> [THE PROBLEM]
What you return should be the lines from the first line of the records below through the line holding "- Screenshot", unchanged.
"""
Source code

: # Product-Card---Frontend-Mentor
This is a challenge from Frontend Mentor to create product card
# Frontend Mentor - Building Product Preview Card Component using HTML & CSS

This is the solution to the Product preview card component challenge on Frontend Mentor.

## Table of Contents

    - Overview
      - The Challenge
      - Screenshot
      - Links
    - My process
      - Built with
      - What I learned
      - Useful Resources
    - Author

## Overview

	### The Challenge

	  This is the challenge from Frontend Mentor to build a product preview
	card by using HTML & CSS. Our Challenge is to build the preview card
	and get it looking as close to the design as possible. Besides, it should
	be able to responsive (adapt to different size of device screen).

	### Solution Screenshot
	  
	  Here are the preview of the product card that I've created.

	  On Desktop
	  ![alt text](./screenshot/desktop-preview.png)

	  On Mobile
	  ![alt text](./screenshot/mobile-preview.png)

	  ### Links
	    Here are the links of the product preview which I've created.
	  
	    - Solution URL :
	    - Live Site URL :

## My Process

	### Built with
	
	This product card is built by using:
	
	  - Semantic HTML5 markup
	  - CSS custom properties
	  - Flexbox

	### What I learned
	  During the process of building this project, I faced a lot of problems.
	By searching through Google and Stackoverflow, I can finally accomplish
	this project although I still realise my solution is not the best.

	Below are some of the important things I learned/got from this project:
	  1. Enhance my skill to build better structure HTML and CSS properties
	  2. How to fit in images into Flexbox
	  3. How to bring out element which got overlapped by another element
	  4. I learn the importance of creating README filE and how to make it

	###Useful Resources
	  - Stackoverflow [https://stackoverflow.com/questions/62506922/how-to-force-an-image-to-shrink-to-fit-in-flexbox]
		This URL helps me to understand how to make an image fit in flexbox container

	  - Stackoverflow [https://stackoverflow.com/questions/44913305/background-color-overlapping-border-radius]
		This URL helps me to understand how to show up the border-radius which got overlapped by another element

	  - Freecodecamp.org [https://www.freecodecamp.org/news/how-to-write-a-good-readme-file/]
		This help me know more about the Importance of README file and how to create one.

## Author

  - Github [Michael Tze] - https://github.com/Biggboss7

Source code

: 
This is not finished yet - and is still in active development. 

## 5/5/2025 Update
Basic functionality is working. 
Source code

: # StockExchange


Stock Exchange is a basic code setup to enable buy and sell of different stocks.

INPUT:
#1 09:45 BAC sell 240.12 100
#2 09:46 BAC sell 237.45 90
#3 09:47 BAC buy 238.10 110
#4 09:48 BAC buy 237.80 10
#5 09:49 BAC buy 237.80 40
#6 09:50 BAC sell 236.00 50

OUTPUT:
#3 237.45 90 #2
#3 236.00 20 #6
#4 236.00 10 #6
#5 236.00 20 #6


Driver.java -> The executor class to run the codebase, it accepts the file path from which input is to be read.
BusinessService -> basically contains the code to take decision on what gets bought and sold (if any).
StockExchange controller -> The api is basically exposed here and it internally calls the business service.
"""
> [OUTPUT OF THE TASK]
Source code

: # Product-Card---Frontend-Mentor
This is a challenge from Frontend Mentor to create product card
# Frontend Mentor - Building Product Preview Card Component using HTML & CSS

This is the solution to the Product preview card component challenge on Frontend Mentor.

## Table of Contents

    - Overview
      - The Challenge
      - Screenshot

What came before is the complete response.